Where does the word "charts" appear in the data? Copy every line that holds it.

-*-*-

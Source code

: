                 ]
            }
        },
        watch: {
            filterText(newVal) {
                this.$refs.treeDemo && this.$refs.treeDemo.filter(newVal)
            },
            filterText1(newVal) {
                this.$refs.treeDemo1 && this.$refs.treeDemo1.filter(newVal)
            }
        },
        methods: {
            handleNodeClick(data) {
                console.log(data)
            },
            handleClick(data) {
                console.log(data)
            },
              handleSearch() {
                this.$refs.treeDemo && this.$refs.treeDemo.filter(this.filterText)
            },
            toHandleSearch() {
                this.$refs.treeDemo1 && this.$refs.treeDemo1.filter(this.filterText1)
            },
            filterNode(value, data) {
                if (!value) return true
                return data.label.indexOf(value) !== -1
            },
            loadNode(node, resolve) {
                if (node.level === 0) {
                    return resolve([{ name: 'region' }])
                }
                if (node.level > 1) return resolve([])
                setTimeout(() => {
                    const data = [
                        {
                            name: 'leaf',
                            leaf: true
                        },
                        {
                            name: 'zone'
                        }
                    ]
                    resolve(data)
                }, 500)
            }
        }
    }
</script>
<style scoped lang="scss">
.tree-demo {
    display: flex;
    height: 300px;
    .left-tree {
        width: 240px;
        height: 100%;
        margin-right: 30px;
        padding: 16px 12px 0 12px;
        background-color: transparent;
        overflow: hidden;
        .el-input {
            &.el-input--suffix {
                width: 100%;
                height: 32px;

-*-*-

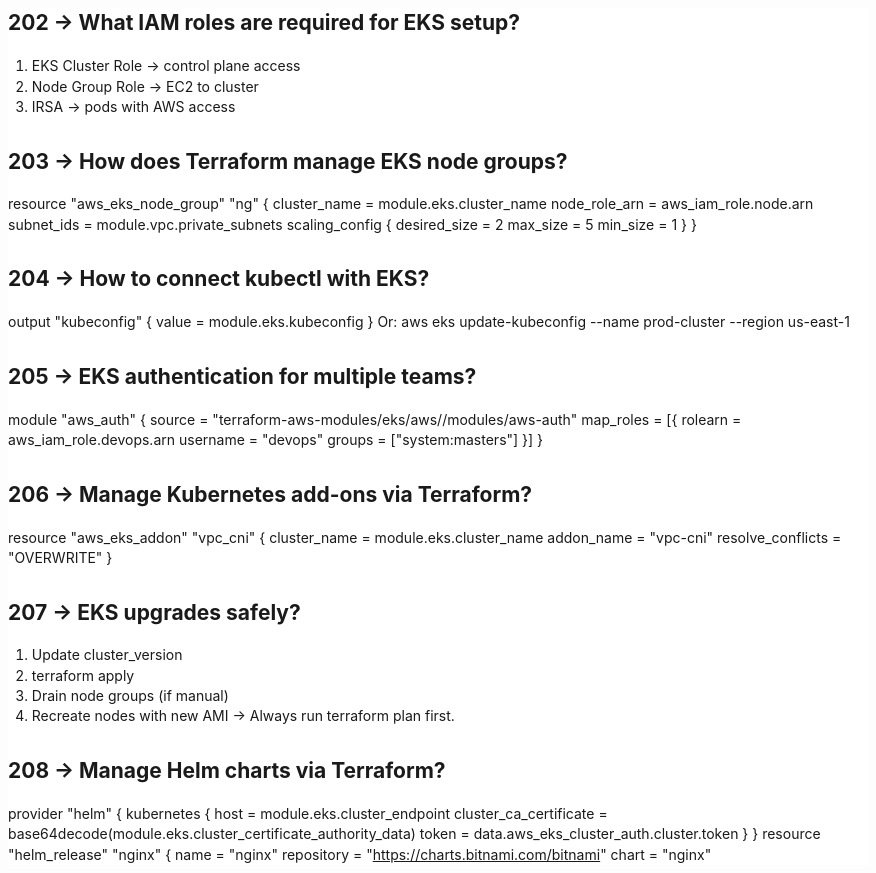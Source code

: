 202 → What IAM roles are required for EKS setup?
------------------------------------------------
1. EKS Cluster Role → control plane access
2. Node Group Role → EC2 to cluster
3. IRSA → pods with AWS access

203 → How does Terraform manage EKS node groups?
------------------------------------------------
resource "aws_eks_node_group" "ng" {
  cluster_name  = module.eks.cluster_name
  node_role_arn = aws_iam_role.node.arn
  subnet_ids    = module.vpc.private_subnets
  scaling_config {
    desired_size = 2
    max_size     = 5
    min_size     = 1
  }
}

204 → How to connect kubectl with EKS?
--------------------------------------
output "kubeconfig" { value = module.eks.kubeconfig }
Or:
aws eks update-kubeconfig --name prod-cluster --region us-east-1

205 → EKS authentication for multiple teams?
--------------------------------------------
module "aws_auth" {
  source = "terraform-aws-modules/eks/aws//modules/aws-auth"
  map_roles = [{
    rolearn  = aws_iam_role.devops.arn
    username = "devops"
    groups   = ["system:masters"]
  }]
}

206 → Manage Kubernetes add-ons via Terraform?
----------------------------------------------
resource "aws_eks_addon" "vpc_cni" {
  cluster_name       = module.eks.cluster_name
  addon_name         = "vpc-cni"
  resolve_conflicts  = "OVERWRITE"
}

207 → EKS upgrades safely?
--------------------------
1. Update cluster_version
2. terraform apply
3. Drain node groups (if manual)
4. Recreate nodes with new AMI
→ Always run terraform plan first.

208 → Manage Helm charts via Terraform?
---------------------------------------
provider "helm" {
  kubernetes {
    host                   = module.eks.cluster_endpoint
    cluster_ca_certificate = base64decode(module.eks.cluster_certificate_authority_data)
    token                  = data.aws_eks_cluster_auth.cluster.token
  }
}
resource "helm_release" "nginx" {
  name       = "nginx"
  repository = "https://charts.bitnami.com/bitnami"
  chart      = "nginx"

-*-*-

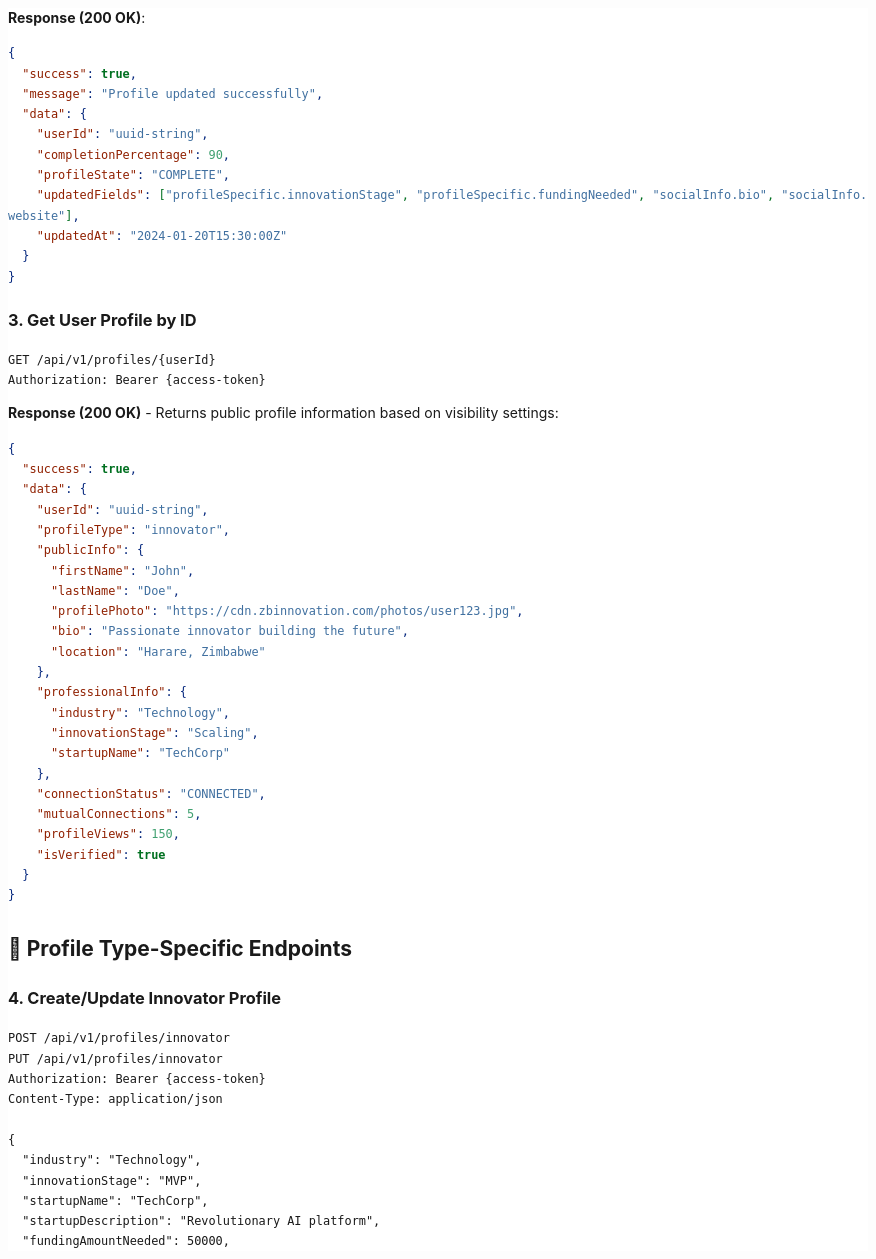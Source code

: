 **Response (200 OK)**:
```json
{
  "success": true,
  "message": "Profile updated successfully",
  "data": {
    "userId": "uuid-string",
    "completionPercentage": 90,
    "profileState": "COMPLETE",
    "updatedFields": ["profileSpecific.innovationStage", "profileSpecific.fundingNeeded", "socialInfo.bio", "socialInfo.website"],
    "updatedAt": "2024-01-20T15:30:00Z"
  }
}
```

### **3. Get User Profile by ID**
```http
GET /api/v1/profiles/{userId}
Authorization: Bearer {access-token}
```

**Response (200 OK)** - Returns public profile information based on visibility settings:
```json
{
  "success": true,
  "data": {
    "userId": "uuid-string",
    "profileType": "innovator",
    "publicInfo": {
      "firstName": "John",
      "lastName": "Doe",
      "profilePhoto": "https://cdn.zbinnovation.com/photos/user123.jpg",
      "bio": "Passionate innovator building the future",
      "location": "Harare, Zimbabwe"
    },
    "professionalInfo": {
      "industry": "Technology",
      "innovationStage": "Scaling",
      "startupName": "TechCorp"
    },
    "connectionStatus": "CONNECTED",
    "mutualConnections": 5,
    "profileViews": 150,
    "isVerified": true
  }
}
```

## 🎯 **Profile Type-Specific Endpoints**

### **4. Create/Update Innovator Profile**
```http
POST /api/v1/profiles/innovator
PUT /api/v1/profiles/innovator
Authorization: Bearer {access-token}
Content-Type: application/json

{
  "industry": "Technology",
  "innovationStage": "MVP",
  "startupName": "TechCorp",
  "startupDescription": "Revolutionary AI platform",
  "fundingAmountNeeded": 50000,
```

-*-*-

Solution for this exercise:
208 → Manage Helm charts via Terraform?
  repository = "https://charts.bitnami.com/bitnami"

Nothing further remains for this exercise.